§ **What is expected**
Report how many lines in the following entries contain "instances". Nothing else should be given.
============================================================
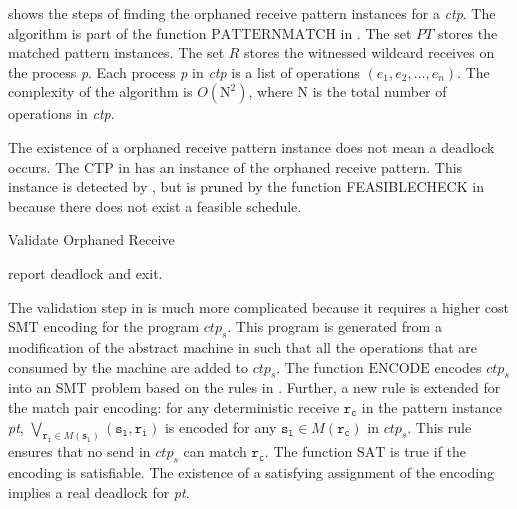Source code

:  shows the steps of finding the orphaned receive pattern instances for a \textit{ctp}. The algorithm is part of the function $\mathrm{PATTERNMATCH}$ in . 
The set $\mathit{PT}$ stores the matched pattern instances.
The set $\mathit{R}$ stores the witnessed wildcard receives on the process \textit{p}. 
Each process \textit{p} in \textit{ctp} is a list of operations $(e_1, e_2, \dots, e_n)$. 
The complexity of the algorithm is $O(\mathrm{N}^2)$, where $\mathrm{N}$ is the total number of operations in \textit{ctp}. 



\examplefigtwo

The existence of a orphaned receive pattern instance does not mean a deadlock occurs. The CTP in  has an instance of the orphaned receive pattern. This instance is detected by , but is pruned by the function \textrm{FEASIBLECHECK} in  because there does not exist a feasible schedule.

\begin{algorithm}
\caption{Validate Orphaned Receive}\label{algo:vorphaned}
\begin{algorithmic}[1]
\State report deadlock and exit.
\EndIf
\end{algorithmic}
\end{algorithm}

The validation step in  is much more complicated because it requires a higher cost SMT encoding for the program $\mathit{ctp_s}$. 
This program is generated from a modification of the abstract machine in  such that all the operations that are consumed by the machine are added to $\mathit{ctp_s}$.
The function $\mathrm{ENCODE}$ encodes $\mathit{ctp_s}$ into an SMT problem based on the rules in \cite{DBLP:conf/kbse/HuangMM13}. Further, a new rule is extended for the match pair encoding: for any deterministic receive $\mathtt{r_c}$ in the pattern instance \textit{pt}, $\bigvee_{\mathtt{r_i}\in\mathit{M}(\mathtt{s_l})}(\mathtt{s_l},\mathtt{r_i})$ is encoded for any $\mathtt{s_l}\in\mathit{M}(\mathtt{r_c})$ in $\mathit{ctp_s}$. This rule ensures that no send in $\mathit{ctp_s}$ can match $\mathtt{r_c}$. The function $\mathrm{SAT}$ is true if the encoding is satisfiable. The existence of a satisfying assignment of the encoding implies a real deadlock for \textit{pt}.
============================================================
§ **Task response**
2